Scrutinize the details on a towering Revolutionary War monument in Freehold and you’ll find a young Thomas Edison with the heroine of the Battle of Monmouth. He’s portrayed as thumbing the vent of a cannon barrel as the famed Molly Pitcher rammed the charge.

How did Edison end up on a Revolutionary War monument? It's a bit of serendipity that started with an artist's visit to the inventor's Menlo Park laboratory, just a few weeks before the battle's 100th anniversary in 1878.

Illustrator James Edward Kelly had pitched Scribners Monthly on the story of the man who’d invented a machine where “You talk into it, turn a crank and it repeats what you have said.” Accompanied by a reporter, Kelly took the Pennsylvania Railroad from New York to Menlo Park, a trip he later noted in a memoir he’d hoped to publish of his encounters with famed men. The 22-year-old artist warmed to Edison, not only sketching the 31-year-old inventor at the phonograph for Scribners, but later creating a wax relief he cast in bronze. 

Kelly was later commissioned by Maurice J. Power of the National Art Foundry to draw artwork to be included in an entry in the competition for a monument to be placed at the site where the Battle of Monmouth began. Architects Emelin T. Littell and Douglas Smythe envisioned a 90-foot-tall granite column, encircled by five large brass plaques depicting key moments of the daylong battle. It was Kelly’s task to illustrate those moments, the most recognizable being Molly Pitcher manning a cannon in place of her injured husband.

According to Kelly’s memoir, the Littell/Smythe/Kelly monument design was chosen from a field of more than 60 entrants. Though he’d never worked with the casting process, he successfully lobbied Power for the work of transforming his sketches to the 30-foot long, 6-foot high clay molds from which the bronze panels would ultimately be made.

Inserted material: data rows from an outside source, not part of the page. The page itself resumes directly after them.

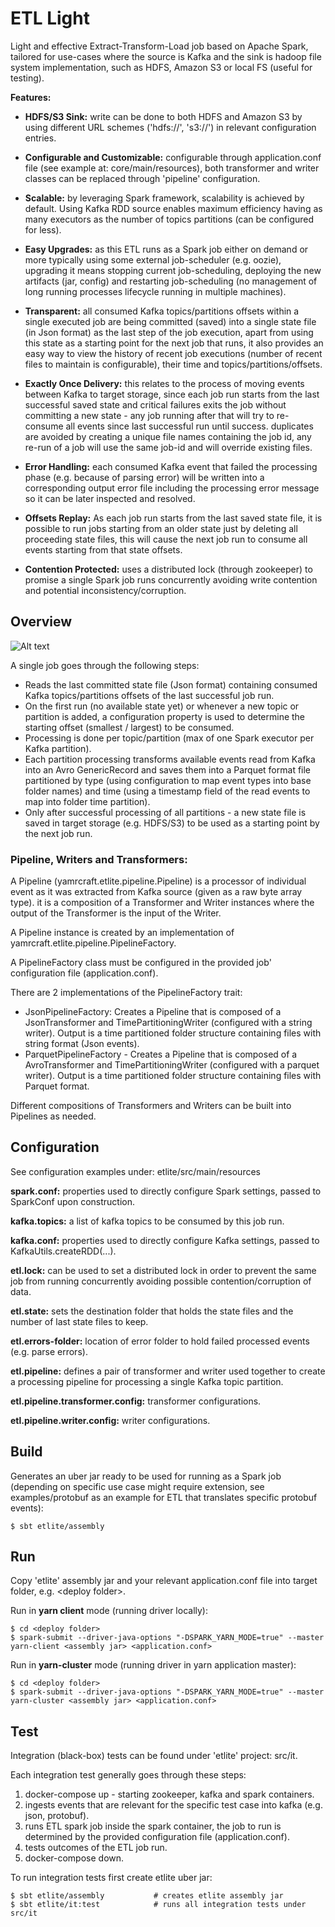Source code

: # ETL Light

Light and effective Extract-Transform-Load job based on Apache Spark, tailored for use-cases where the source is Kafka and the sink is hadoop file system implementation, such as HDFS, Amazon S3 or local FS (useful for testing).

**Features:**

* **HDFS/S3 Sink:** write can be done to both HDFS and Amazon S3 by using different URL schemes ('hdfs://', 's3://') in relevant configuration entries.

* **Configurable and Customizable:** configurable through application.conf file (see example at: core/main/resources), both transformer and writer classes can be replaced through 'pipeline' configuration.

* **Scalable:** by leveraging Spark framework, scalability is achieved by default. Using Kafka RDD source enables maximum efficiency having as many executors as the number of topics partitions (can be configured for less). 

* **Easy Upgrades:** as this ETL runs as a Spark job either on demand or more typically using some external job-scheduler (e.g. oozie), upgrading it means stopping current job-scheduling, deploying the new artifacts (jar, config) and restarting job-scheduling (no management of long running processes lifecycle running in multiple machines).

* **Transparent:** all consumed Kafka topics/partitions offsets within a single executed job are being committed (saved) into a single state file (in Json format) as the last step of the job execution, apart from using this state as a starting point for the next job that runs, it also provides an easy way to view the history of recent job executions (number of recent files to maintain is configurable), their time and topics/partitions/offsets.

* **Exactly Once Delivery:** this relates to the process of moving events between Kafka to target storage, since each job run starts from the last successful saved state and critical failures exits the job without committing a new state - any job running after that will try to re-consume all events since last successful run until success. duplicates are avoided by creating a unique file names containing the job id, any re-run of a job will use the same job-id and will override existing files.

* **Error Handling:** each consumed Kafka event that failed the processing phase (e.g. because of parsing error) will be written into a corresponding output error file including the processing error message so it can be later inspected and resolved.

* **Offsets Replay:** As each job run starts from the last saved state file, it is possible to run jobs starting from an older state just by deleting all proceeding state files, this will cause the next job run to consume all events starting from that state offsets.

* **Contention Protected:** uses a distributed lock (through zookeeper) to promise a single Spark job runs concurrently avoiding write contention and potential inconsistency/corruption.
 
## Overview

![Alt text](./etl_light.png)

A single job goes through the following steps:

* Reads the last committed state file (Json format) containing consumed Kafka topics/partitions offsets of the last successful job run.
* On the first run (no available state yet) or whenever a new topic or partition is added, a configuration property is used to determine the starting offset (smallest / largest) to be consumed.
* Processing is done per topic/partition (max of one Spark executor per Kafka partition).
* Each partition processing transforms available events read from Kafka into an Avro GenericRecord and saves them into a Parquet format file partitioned by type (using configuration to map event types into base folder names) and time (using a timestamp field of the read events to map into folder time partition).
* Only after successful processing of all partitions - a new state file is saved in target storage (e.g. HDFS/S3) to be used as a starting point by the next job run.

### **Pipeline, Writers and Transformers:**

A Pipeline (yamrcraft.etlite.pipeline.Pipeline) is a processor of individual event as it was extracted from Kafka source (given as a raw byte array type). it is a composition of a Transformer and Writer instances where the output of the Transformer is the input of the Writer.

A Pipeline instance is created by an implementation of yamrcraft.etlite.pipeline.PipelineFactory.

A PipelineFactory class must be configured in the provided job' configuration file (application.conf). 
  
There are 2 implementations of the PipelineFactory trait:

* JsonPipelineFactory:
    Creates a Pipeline that is composed of a JsonTransformer and TimePartitioningWriter (configured with a string writer).
    Output is a time partitioned folder structure containing files with string format (Json events).
* ParquetPipelineFactory - 
    Creates a Pipeline that is composed of a AvroTransformer and TimePartitioningWriter (configured with a parquet writer).
    Output is a time partitioned folder structure containing files with Parquet format.

Different compositions of Transformers and Writers can be built into Pipelines as needed.

## Configuration

See configuration examples under: etlite/src/main/resources

**spark.conf:** properties used to directly configure Spark settings, passed to SparkConf upon construction.

**kafka.topics:** a list of kafka topics to be consumed by this job run.

**kafka.conf:** properties used to directly configure Kafka settings, passed to KafkaUtils.createRDD(...). 

**etl.lock:** can be used to set a distributed lock in order to prevent the same job from running concurrently avoiding possible contention/corruption of data. 

**etl.state:** sets the destination folder that holds the state files and the number of last state files to keep.

**etl.errors-folder:** location of error folder to hold failed processed events (e.g. parse errors).

**etl.pipeline:** defines a pair of transformer and writer used together to create a processing pipeline for processing a single Kafka topic partition. 

**etl.pipeline.transformer.config:** transformer configurations.

**etl.pipeline.writer.config:** writer configurations. 


## Build

Generates an uber jar ready to be used for running as a Spark job (depending on specific use case might require extension, see examples/protobuf as an example for ETL that translates specific protobuf events):

    $ sbt etlite/assembly  

## Run

Copy 'etlite' assembly jar and your relevant application.conf file into target folder, e.g. \<deploy folder\>. 
 
Run in **yarn client** mode (running driver locally):

    $ cd <deploy folder>
    $ spark-submit --driver-java-options "-DSPARK_YARN_MODE=true" --master yarn-client <assembly jar> <application.conf>
    
Run in **yarn-cluster** mode (running driver in yarn application master):
    
    $ cd <deploy folder>
    $ spark-submit --driver-java-options "-DSPARK_YARN_MODE=true" --master yarn-cluster <assembly jar> <application.conf>


## Test

Integration (black-box) tests can be found under 'etlite' project: src/it.

Each integration test generally goes through these steps:
1. docker-compose up - starting zookeeper, kafka and spark containers.
2. ingests events that are relevant for the specific test case into kafka (e.g. json, protobuf).
3. runs ETL spark job inside the spark container, the job to run is determined by the provided configuration file (application.conf).
4. tests outcomes of the ETL job run.
5. docker-compose down.

To run integration tests first create etlite uber jar: 
 
    $ sbt etlite/assembly           # creates etlite assembly jar
    $ sbt etlite/it:test            # runs all integration tests under src/it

Edison's a little hard to see, just to the right
and above of the man holding the cannonball. The artwork 
is about 10 feet above the ground, a challenge for the viewer.
Kelly tackled the Molly Pitcher scene first. Aside from the challenges of learning a completely new process, he needed human models to help him capture a realistic portrayal of the battle scene. While his mother and actress Nell Starret provided the details and action of Molly Pitcher, it was a bit harder to find someone to represent the gunner thumbing the cannon’s vent. Men of the 1870s and ‘80s generally sported facial hair, and Continental Army soldiers had been required to be clean-shaven. “My only acquaintance at that time without beard or mustache was Thomas Edison,” Kelly wrote. “I went to him and asked him if he would serve as a model. Mr. Edison consented, and the figure in the panel is a portrait of the inventor when he was “lean and hungry” in his search for the secrets of nature’s powers.”

The monument was formally dedicated on November 13, 1884, when Edison’s public persona was in its formative stages. Electric lighting was far from commonplace, and it would be years before the inventor’s work would transform American life. It’s not surprising that I’ve found no indication that his participation was noted at the time.

Edison himself doesn’t seem to have talked much, if at all, about his brief career as an artist’s model, or his tenuous connection to the Battle of Monmouth. And while biographies written during his lifetime do attempt to forge a direct connection between him and a bank official named Thomas Edison who signed Continental currency, the inventor’s Revolutionary-era forebear was a Loyalist who moved to Canada after being imprisoned by the New Jersey government.

Many thanks to historian Joe Bilby, who alerted us to this hidden connection, and to William B. Styple, editor of Kelly’s memoir, Tell Me of Lincoln, for including the artist’s recollections of Edison.